What are Asset-Backed Securities (ABS)? 2017-09-30T06:19:34+00:00

Definition: Asset-backed securities (ABS) are securities, usually bonds, which are collateralized by financial assets, such as home equity lines, credit card receivables, and auto loans.

What Does Asset Backed Securities Mean?

What is the definition of asset-backed securities? Financial institutions, such as banks, auto finance companies, and credit card providers, are using auto loans, student loans, home-equity loans, leases, credit card debt or royalties as collateral for bonds. The repayment of these loans is used to pay the interest to the investors who buy the bonds, whereas the loans are converted into marketable securities through securitization.

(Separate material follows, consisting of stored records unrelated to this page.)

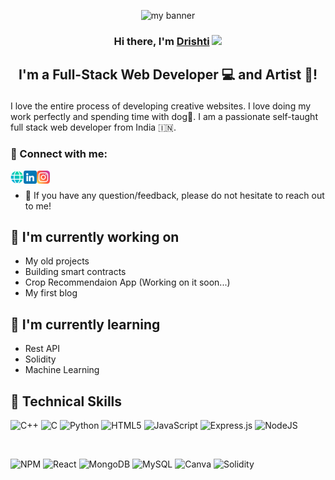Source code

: <p align="center">

<img src="https://user-images.githubusercontent.com/67326784/194755240-e76ed6e3-af0e-46af-a5c6-9f31739b2eed.png" alt="my banner">

</p>

<h3 align="center">

Hi there, I'm <a href="https://www.yushi.dev/" target="_blank" rel="noreferrer">Drishti</a> <img src="https://github.com/TheDudeThatCode/TheDudeThatCode/blob/master/Assets/Hi.gif" width="29px">

</h3>

<h2 align="center">

I'm a Full-Stack Web Developer 💻 and Artist 🎨!

</h2> 

I love the entire process of developing creative websites. I love doing my work perfectly and spending time with dog🐶. I am a passionate self-taught full stack web developer from India 🇮🇳. 

### 🤝 Connect with me:
<a href="https://dri-portfolio.web.app/"><img align="left" src="images/web.png" alt="Drishti | Website" width="21px"/></a>
<a href="https://www.linkedin.com/in/webdrishti/"><img align="left" src="images/linkedin.png" alt="Drishti | LinkedIn" width="21px"/></a>
<a href="https://www.instagram.com/drishti.js/"><img align="left" src="images/instagram.png" alt="Drishti | Instagram" width="21px"/></a>
</br>

- 💬 If you have any question/feedback, please do not hesitate to reach out to me!

## 🔭 I'm currently working on
- My old projects
- Building smart contracts
- Crop Recommendaion App (Working on it soon...)
- My first blog


## 🌱 I'm currently learning
- Rest API
- Solidity
- Machine Learning 

## 💼 Technical Skills

![C++](https://img.shields.io/badge/c++-%2300599C.svg?style=for-the-badge&logo=c%2B%2B&logoColor=white)
![C](https://img.shields.io/badge/c-%2300599C.svg?style=for-the-badge&logo=c&logoColor=white)
![Python](https://img.shields.io/badge/python-3670A0?style=for-the-badge&logo=python&logoColor=ffdd54)
![HTML5](https://img.shields.io/badge/html5-%23E34F26.svg?style=for-the-badge&logo=html5&logoColor=white)
![JavaScript](https://img.shields.io/badge/javascript-%23323330.svg?style=for-the-badge&logo=javascript&logoColor=%23F7DF1E)
![Express.js](https://img.shields.io/badge/express.js-%23404d59.svg?style=for-the-badge&logo=express&logoColor=%2361DAFB)
![NodeJS](https://img.shields.io/badge/node.js-6DA55F?style=for-the-badge&logo=node.js&logoColor=white)

</br>

![NPM](https://img.shields.io/badge/NPM-%23000000.svg?style=for-the-badge&logo=npm&logoColor=white)
![React](https://img.shields.io/badge/react-%2320232a.svg?style=for-the-badge&logo=react&logoColor=%2361DAFB)
![MongoDB](https://img.shields.io/badge/MongoDB-%234ea94b.svg?style=for-the-badge&logo=mongodb&logoColor=white)
![MySQL](https://img.shields.io/badge/mysql-%2300f.svg?style=for-the-badge&logo=mysql&logoColor=white)
![Canva](https://img.shields.io/badge/Canva-%2300C4CC.svg?style=for-the-badge&logo=Canva&logoColor=white)
![Solidity](https://img.shields.io/badge/Solidity-%23363636.svg?style=for-the-badge&logo=solidity&logoColor=white)
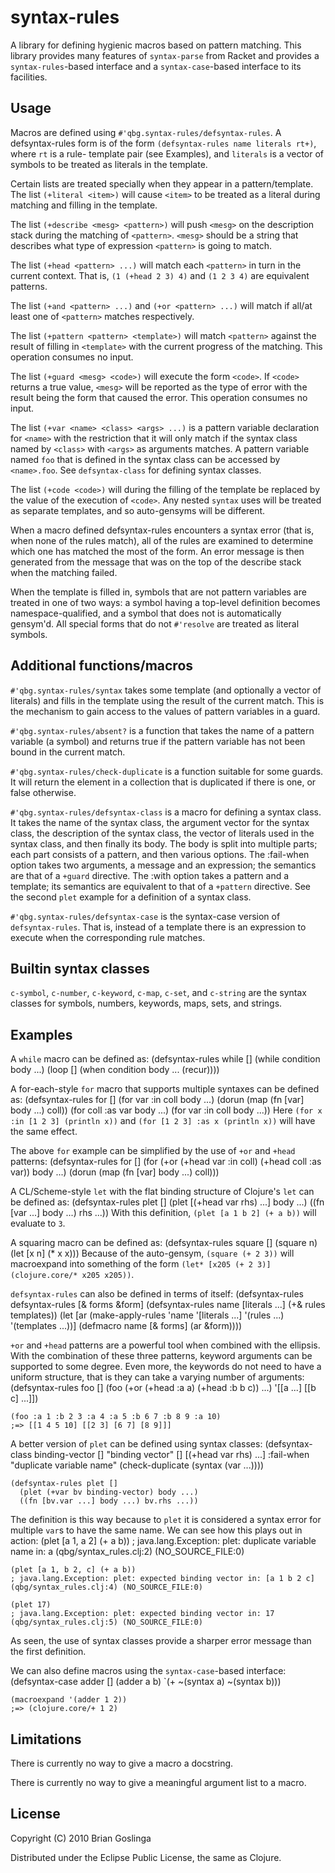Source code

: # syntax-rules

A library for defining hygienic macros based on pattern matching. This library
provides many features of `syntax-parse` from Racket and provides a
`syntax-rules`-based interface and a `syntax-case`-based interface to its
facilities.

## Usage

Macros are defined using `#'qbg.syntax-rules/defsyntax-rules`. A defsyntax-rules
form is of the form `(defsyntax-rules name literals rt+)`, where `rt` is a rule-
template pair (see Examples), and `literals` is a vector of symbols to be treated
as literals in the template.

Certain lists are treated specially when they appear in a pattern/template. The
list `(+literal <item>)` will cause `<item>` to be treated as a literal during
matching and filling in the template.

The list `(+describe <mesg> <pattern>)` will push `<mesg>` on the description
stack during the matching of `<pattern>`. `<mesg>` should be a string that
describes what type of expression `<pattern>` is going to match.

The list `(+head <pattern> ...)` will match each `<pattern>` in turn in the
current context. That is, `(1 (+head 2 3) 4)` and `(1 2 3 4)` are equivalent
patterns.

The list `(+and <pattern> ...)` and `(+or <pattern> ...)` will match if all/at
least one of `<pattern>` matches respectively.

The list `(+pattern <pattern> <template>)` will match `<pattern>` against the
result of filling in `<template>` with the current progress of the matching.
This operation consumes no input.

The list `(+guard <mesg> <code>)` will execute the form `<code>`. If `<code>`
returns a true value, `<mesg>` will be reported as the type of error with the
result being the form that caused the error. This operation consumes no input.

The list `(+var <name> <class> <args> ...)` is a pattern variable declaration
for `<name>` with the restriction that it will only match if the syntax class
named by `<class>` with `<args>` as arguments matches. A pattern variable named
`foo` that is defined in the syntax class can be accessed by `<name>.foo`. See
`defsyntax-class` for defining syntax classes.

The list `(+code <code>)` will during the filling of the template be replaced by
the value of the execution of `<code>`. Any nested `syntax` uses will be treated
as separate templates, and so auto-gensyms will be different.

When a macro defined defsyntax-rules encounters a syntax error (that is, when
none of the rules match), all of the rules are examined to determine which one
has matched the most of the form.  An error message is then generated from the
message that was on the top of the describe stack when the matching failed.

When the template is filled in, symbols that are not pattern variables are
treated in one of two ways: a symbol having a top-level definition becomes
namespace-qualified, and a symbol that does not is automatically gensym'd. All
special forms that do not `#'resolve` are treated as literal symbols.

## Additional functions/macros

`#'qbg.syntax-rules/syntax` takes some template (and optionally a vector of
literals) and fills in the template using the result of the current match. This
is the mechanism to gain access to the values of pattern variables in a guard.

`#'qbg.syntax-rules/absent?` is a function that takes the name of a pattern
variable (a symbol) and returns true if the pattern variable has not been bound
in the current match.

`#'qbg.syntax-rules/check-duplicate` is a function suitable for some guards. It
will return the element in a collection that is duplicated if there is one, or
false otherwise.

`#'qbg.syntax-rules/defsyntax-class` is a macro for defining a syntax class. It
takes the name of the syntax class, the argument vector for the syntax class,
the description of the syntax class, the vector of literals used in the syntax
class, and then finally its body. The body is split into multiple parts; each
part consists of a pattern, and then various options. The :fail-when option
takes two arguments, a message and an expression; the semantics are that of a
`+guard` directive. The :with option takes a pattern and a template; its
semantics are equivalent to that of a `+pattern` directive. See the second
`plet` example for a definition of a syntax class. 

`#'qbg.syntax-rules/defsyntax-case` is the syntax-case version of
`defsyntax-rules`. That is, instead of a template there is an expression to
execute when the corresponding rule matches.

## Builtin syntax classes

`c-symbol`, `c-number`, `c-keyword`, `c-map`, `c-set`, and `c-string`  are the
syntax classes for symbols, numbers, keywords, maps, sets, and strings.

## Examples

A `while` macro can be defined as:
    (defsyntax-rules while []
      (while condition body ...)
      (loop []
        (when condition
	  body ...
	  (recur))))

A for-each-style `for` macro that supports multiple syntaxes can be defined as:
    (defsyntax-rules for []
      (for var :in coll body ...)
      (dorun (map (fn [var] body ...) coll))
      (for coll :as var body ...)
      (for var :in coll body ...))
Here `(for x :in [1 2 3] (println x))` and `(for [1 2 3] :as x (println x))`
will have the same effect.

The above `for` example can be simplified by the use of `+or` and `+head` patterns:
    (defsyntax-rules for []
      (for (+or (+head var :in coll)
      	        (+head coll :as var))
	   body ...)
      (dorun (map (fn [var] body ...) coll)))

A CL/Scheme-style `let` with the flat binding structure of Clojure's `let` can
be defined as:
    (defsyntax-rules plet []
      (plet [(+head var rhs) ...] body ...)
      ((fn [var ...] body ...) rhs ...))
With this definition, `(plet [a 1 b 2] (+ a b))` will evaluate to `3`.

A squaring macro can be defined as:
    (defsyntax-rules square []
      (square n)
      (let [x n]
        (* x x)))
Because of the auto-gensym, `(square (+ 2 3))` will macroexpand into something
of the form `(let* [x205 (+ 2 3)] (clojure.core/* x205 x205))`.

`defsyntax-rules` can also be defined in terms of itself:
    (defsyntax-rules defsyntax-rules [& forms &form]
      (defsyntax-rules name [literals ...] (+& rules templates))
      (let [ar (make-apply-rules 'name '[literals ...] '(rules ...) '(templates ...))]
        (defmacro name
	  [& forms]
	  (ar &form))))

`+or` and `+head` patterns are a powerful tool when combined with the
ellipsis. With the combination of these three patterns, keyword arguments can be
supported to some degree. Even more, the keywords do not need to have a uniform
structure, that is they can take a varying number of arguments:
    (defsyntax-rules foo []
      (foo (+or (+head :a a) (+head :b b c)) ...)
      '[[a ...] [[b c] ...]])
    
    (foo :a 1 :b 2 3 :a 4 :a 5 :b 6 7 :b 8 9 :a 10)
    ;=> [[1 4 5 10] [[2 3] [6 7] [8 9]]]

A better version of `plet` can be defined using syntax classes:
    (defsyntax-class binding-vector []
      "binding vector"
      []
      [(+head var rhs) ...]
      :fail-when "duplicate variable name" (check-duplicate (syntax (var ...))))
    
    (defsyntax-rules plet []
      (plet (+var bv binding-vector) body ...)
      ((fn [bv.var ...] body ...) bv.rhs ...))
The definition is this way because to `plet` it is considered a syntax error for
multiple `var`s to have the same name. We can see how this plays out in action:
    (plet [a 1, a 2] (+ a b))
    ; java.lang.Exception: plet: duplicate variable name in: a (qbg/syntax_rules.clj:2) (NO_SOURCE_FILE:0)
    
    (plet [a 1, b 2, c] (+ a b))
    ; java.lang.Exception: plet: expected binding vector in: [a 1 b 2 c] (qbg/syntax_rules.clj:4) (NO_SOURCE_FILE:0)
    
    (plet 17)
    ; java.lang.Exception: plet: expected binding vector in: 17 (qbg/syntax_rules.clj:5) (NO_SOURCE_FILE:0)
As seen, the use of syntax classes provide a sharper error message than the
first definition.

We can also define macros using the `syntax-case`-based interface:
    (defsyntax-case adder []
      (adder a b)
      `(+ ~(syntax a) ~(syntax b)))
    
    (macroexpand '(adder 1 2))
    ;=> (clojure.core/+ 1 2)

## Limitations

There is currently no way to give a macro a docstring.

There is currently no way to give a meaningful argument list to a macro.

## License

Copyright (C) 2010 Brian Goslinga

Distributed under the Eclipse Public License, the same as Clojure.
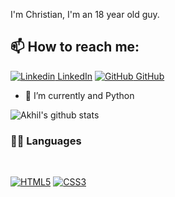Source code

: I'm Christian, I'm an 18 year old guy.
## 📫 How to reach me: 
[![Linkedin](https://i.stack.imgur.com/gVE0j.png) LinkedIn](www.linkedin.com/in/every2nsi) [![GitHub](https://i.stack.imgur.com/tskMh.png) GitHub](https://github.com/Every2)




- 🌱 I’m currently and Python



![Akhil's github stats](https://github-readme-stats.vercel.app/api?username=Every2&show_icons=true&theme=dark)

### 👨‍💻 Languages 

<br />


[![HTML5](https://img.shields.io/badge/-HTML5-E34F26?style=flat&logo=html5&logoColor=white&link=https://developer.mozilla.org/en-US/docs/Web/HTML)](https://developer.mozilla.org/en-US/docs/Web/HTML) 
[![CSS3](https://img.shields.io/badge/-CSS3-1572B6?style=flat&logo=css3&link=https://developer.mozilla.org/en-US/docs/Web/CSS)](https://developer.mozilla.org/en-US/docs/Web/CSS) 

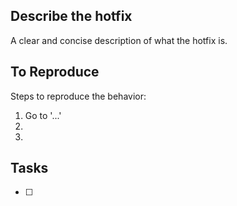 ## Describe the hotfix

A clear and concise description of what the hotfix is.

## To Reproduce

Steps to reproduce the behavior:

1. Go to '...'
1.
1.

## Tasks

- [ ]

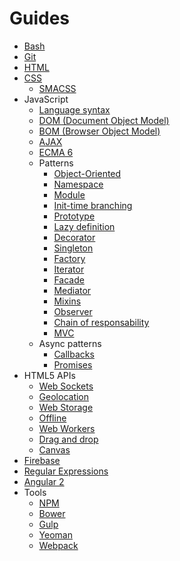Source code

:# Guides

- [Bash](Unix/bash.md)
- [Git](Git/git.md)
- [HTML](HTML/_html.md)
- [CSS](CSS/_css.md)
    - [SMACSS](CSS/_smacss.md)
- JavaScript
    - [Language syntax](JavaScript/_syntax.md)
    - [DOM (Document Object Model)](JavaScript/_dom.md)
    - [BOM (Browser Object Model)](JavaScript/_bom.md)
    - [AJAX](JavaScript/_ajax.md)
    - [ECMA 6](JavaScript/_ecma6.md)
    - Patterns
        - [Object-Oriented](JavaScript/patterns/_oop.md)
        - [Namespace](JavaScript/patterns/_namespace.md)
        - [Module](JavaScript/patterns/_module.md)
        - [Init-time branching](JavaScript/patterns/_inittime.md)
        - [Prototype](JavaScript/patterns/_prototype.md)
        - [Lazy definition](JavaScript/patterns/_lazy.md)
        - [Decorator](JavaScript/patterns/_decorator.md)
        - [Singleton](JavaScript/patterns/_singleton.md)
        - [Factory](JavaScript/patterns/_factory.md)
        - [Iterator](JavaScript/patterns/_iterator.md)
        - [Facade](JavaScript/patterns/_facade.md)
        - [Mediator](JavaScript/patterns/_mediator.md)
        - [Mixins](JavaScript/patterns/_mixins.md)
        - [Observer](JavaScript/patterns/_observer.md)
        - [Chain of responsability](JavaScript/patterns/_chain.md)
        - [MVC](JavaScript/patterns/_mvc.md)
    - Async patterns
        - [Callbacks](JavaScript/async/_callbacks.md)
        - [Promises](JavaScript/async/_promises.md)
- HTML5 APIs
    - [Web Sockets](JavaScript/apis/_websockets.md)
    - [Geolocation](JavaScript/apis/_geolocation.md)
    - [Web Storage](JavaScript/apis/_storage.md)
    - [Offline](JavaScript/apis/_offline.md)
    - [Web Workers](JavaScript/apis/_webworker.md)
    - [Drag and drop](JavaScript/apis/_dragdrop.md)
    - [Canvas](JavaScript/apis/_canvas.md)
- [Firebase](Firebase/firebase.md)
- [Regular Expressions](RegExp/_regexp.md)
- [Angular 2](Angular/angular.md)
- Tools
    - [NPM](Tools/_npm.md)
    - [Bower](Tools/_bower.md) 
    - [Gulp](Tools/gulp.md)
    - [Yeoman](Tools/_yeoman.md)
    - [Webpack](Tools/webpack.md)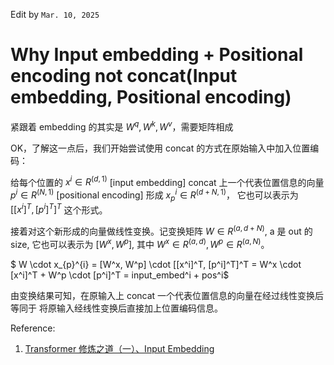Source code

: Edit by `Mar. 10, 2025`

# Why Input embedding + Positional encoding  not concat(Input embedding, Positional encoding)

紧跟着 embedding 的其实是 $W^q, W^k, W^v$，需要矩阵相成

OK，了解这一点后，我们开始尝试使用 concat 的方式在原始输入中加入位置编码：

给每个位置的 $x^i \in R^{(d, 1)}$ [input embedding] concat 上一个代表位置信息的向量 $p^i \in R^{(N, 1)}$ [positional encoding] 形成 $x_{p}^{i} \in R^{(d+N, 1)}$， 它也可以表示为 $[[x^i]^T, [p^i]^T]^T$ 这个形式。

接着对这个新形成的向量做线性变换。记变换矩阵 $W \in R^{(a, d+N)}$, a 是 out 的 size, 它也可以表示为 $[W^x, W^p]$, 其中 $W^x \in R^{(a, d)}, W^p \in R^{(a, N)}$。

$ W \cdot x_{p}^{i} = [W^x, W^p] \cdot [[x^i]^T, [p^i]^T]^T = W^x \cdot [x^i]^T +  W^p \cdot [p^i]^T = input\_embed^i + pos^i$

由变换结果可知，在原输入上 concat 一个代表位置信息的向量在经过线性变换后 等同于 将原输入经线性变换后直接加上位置编码信息。


Reference:
1. [Transformer 修炼之道（一）、Input Embedding](https://zhuanlan.zhihu.com/p/372279569)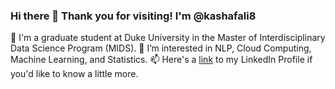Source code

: ### Hi there 👋 Thank you for visiting! I'm @kashafali8


🌱 I'm a graduate student at Duke University in the Master of Interdisciplinary Data Science Program (MIDS).
💞️ I’m interested in NLP, Cloud Computing, Machine Learning, and Statistics.
📫 Here's a [link](https://www.linkedin.com/in/kashafali-ka/) to my LinkedIn Profile if you'd like to know a little more. 
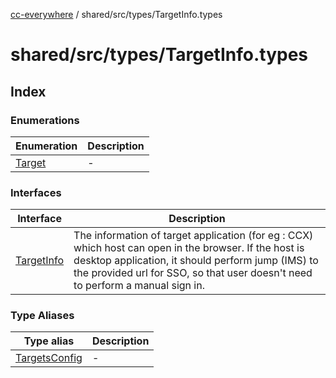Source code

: [cc-everywhere](../../../../index.md) / shared/src/types/TargetInfo.types

# shared/src/types/TargetInfo.types

## Index

### Enumerations

| Enumeration | Description |
| ------ | ------ |
| [Target](enumerations/Target.md) | - |

### Interfaces

| Interface | Description |
| ------ | ------ |
| [TargetInfo](interfaces/TargetInfo.md) | The information of target application (for eg : CCX) which host can open in the browser. If the host is desktop application, it should perform jump (IMS) to the provided url for SSO, so that user doesn't need to perform a manual sign in. |

### Type Aliases

| Type alias | Description |
| ------ | ------ |
| [TargetsConfig](type-aliases/TargetsConfig.md) | - |

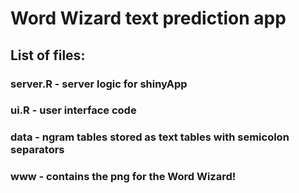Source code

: # Word Wizard text prediction app

## List of files:

### server.R - server logic for shinyApp
### ui.R - user interface code

### data - ngram tables stored as text tables with semicolon separators
### www - contains the png for the Word Wizard!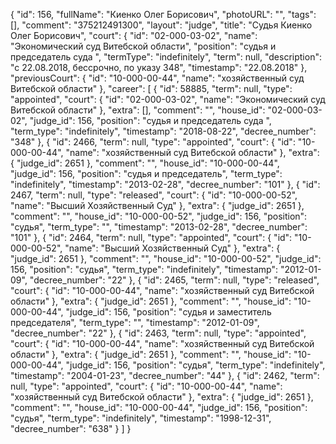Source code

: {
    "id": 156,
    "fullName": "Киенко Олег Борисович",
    "photoURL": "",
    "tags": [],
    "comment": "375212491300",
    "layout": "judge",
    "title": "Судья Киенко Олег Борисович",
    "court": {
        "id": "02-000-03-02",
        "name": "Экономический суд Витебской области",
        "position": "судья и председатель суда ",
        "termType": "indefinitely",
        "term": null,
        "description": "c 22.08.2018, бессрочно, по указу 348",
        "timestamp": "22.08.2018"
    },
    "previousCourt": {
        "id": "10-000-00-44",
        "name": "хозяйственный суд Витебской области"
    },
    "career": [
        {
            "id": 58885,
            "term": null,
            "type": "appointed",
            "court": {
                "id": "02-000-03-02",
                "name": "Экономический суд Витебской области"
            },
            "extra": [],
            "comment": "",
            "house_id": "02-000-03-02",
            "judge_id": 156,
            "position": "судья и председатель суда ",
            "term_type": "indefinitely",
            "timestamp": "2018-08-22",
            "decree_number": "348"
        },
        {
            "id": 2466,
            "term": null,
            "type": "appointed",
            "court": {
                "id": "10-000-00-44",
                "name": "хозяйственный суд Витебской области"
            },
            "extra": {
                "judge_id": 2651
            },
            "comment": "",
            "house_id": "10-000-00-44",
            "judge_id": 156,
            "position": "судья и председатель",
            "term_type": "indefinitely",
            "timestamp": "2013-02-28",
            "decree_number": "101"
        },
        {
            "id": 2467,
            "term": null,
            "type": "released",
            "court": {
                "id": "10-000-00-52",
                "name": "Высший Хозяйственный Суд"
            },
            "extra": {
                "judge_id": 2651
            },
            "comment": "",
            "house_id": "10-000-00-52",
            "judge_id": 156,
            "position": "судья",
            "term_type": "",
            "timestamp": "2013-02-28",
            "decree_number": "101"
        },
        {
            "id": 2464,
            "term": null,
            "type": "appointed",
            "court": {
                "id": "10-000-00-52",
                "name": "Высший Хозяйственный Суд"
            },
            "extra": {
                "judge_id": 2651
            },
            "comment": "",
            "house_id": "10-000-00-52",
            "judge_id": 156,
            "position": "судья",
            "term_type": "indefinitely",
            "timestamp": "2012-01-09",
            "decree_number": "22"
        },
        {
            "id": 2465,
            "term": null,
            "type": "released",
            "court": {
                "id": "10-000-00-44",
                "name": "хозяйственный суд Витебской области"
            },
            "extra": {
                "judge_id": 2651
            },
            "comment": "",
            "house_id": "10-000-00-44",
            "judge_id": 156,
            "position": "судья и заместитель председателя",
            "term_type": "",
            "timestamp": "2012-01-09",
            "decree_number": "22"
        },
        {
            "id": 2463,
            "term": null,
            "type": "appointed",
            "court": {
                "id": "10-000-00-44",
                "name": "хозяйственный суд Витебской области"
            },
            "extra": {
                "judge_id": 2651
            },
            "comment": "",
            "house_id": "10-000-00-44",
            "judge_id": 156,
            "position": "судья",
            "term_type": "indefinitely",
            "timestamp": "2004-01-23",
            "decree_number": "44"
        },
        {
            "id": 2462,
            "term": null,
            "type": "appointed",
            "court": {
                "id": "10-000-00-44",
                "name": "хозяйственный суд Витебской области"
            },
            "extra": {
                "judge_id": 2651
            },
            "comment": "",
            "house_id": "10-000-00-44",
            "judge_id": 156,
            "position": "судья",
            "term_type": "indefinitely",
            "timestamp": "1998-12-31",
            "decree_number": "638"
        }
    ]
}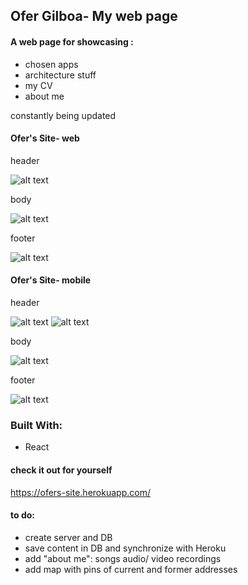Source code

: ## Ofer Gilboa- My web page 
 
#### A web page for showcasing :
- chosen apps
- architecture stuff  
- my CV
- about me

constantly being updated 


#### Ofer's Site- web

header

![alt text](src/img/OfersSite/header.PNG "Ofer's Site")

body

![alt text](src/img/OfersSite/body.PNG "Ofer's Site")

footer

![alt text](src/img/OfersSite/ZBar.PNG "Ofer's Site")


#### Ofer's Site- mobile

header

![alt text](src/img/OfersSite/headerM.PNG "Ofer's Site") ![alt text](src/img/OfersSite/bodyM.PNG "Ofer's Site")

body

![alt text](src/img/OfersSite/bodyM.PNG "Ofer's Site")

footer

![alt text](src/img/OfersSite/ZBarM.PNG "Ofer's Site")




### Built With:
- React


#### check it out for yourself 
 https://ofers-site.herokuapp.com/


#### to do:
- create server and DB
- save content in DB and synchronize with Heroku
- add "about me": songs audio/ video recordings
- add map with pins of current and former addresses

The main benefit of asset-backed securities is that they offer investors the opportunity to invest in a diversified portfolio of income-generating assets with a yield premium compared to assets with the same credit rating. Furthermore, they offer lenders the opportunity to issue additional loans, once the illiquid assets are converted into cash. On the downside, ABSs incur a prepayment risk, which is the risk that borrowers may pay off their debts earlier, thereby lowering the cash flows generated.

Let’s look at an example.


Company A is an auto finance company that offers car loans to consumers seeking to buy a new car. The company gives cash to the borrower, and the borrower agrees to repay the loan amount with interest.

The manager came up with a new way to increase the number of loans that the company gives out every month. He has read several articles on asset backed securities, and he decided that the company should capitalize on the opportunity to issue additional debts.

Company A sells its debt to an investment firm and receives the corresponding amount of cash, which allows the company to issue new debt and transfer them to the investment firm’s balance sheet. In the majority, the new automobile loans have the same maturity and inherent risk; therefore, the investment firm can issue a bond that forwards the proceeds of the auto loans to its investors.

The investment firm can trade its ABS, i.e. the bonds used as collateral for the vehicle loans, on various exchanges provided that they meet the securitization requirements.

Summary Definition

Define Asset-Backed Security: ABS means a financial instrument that is guaranteed against default with an asset.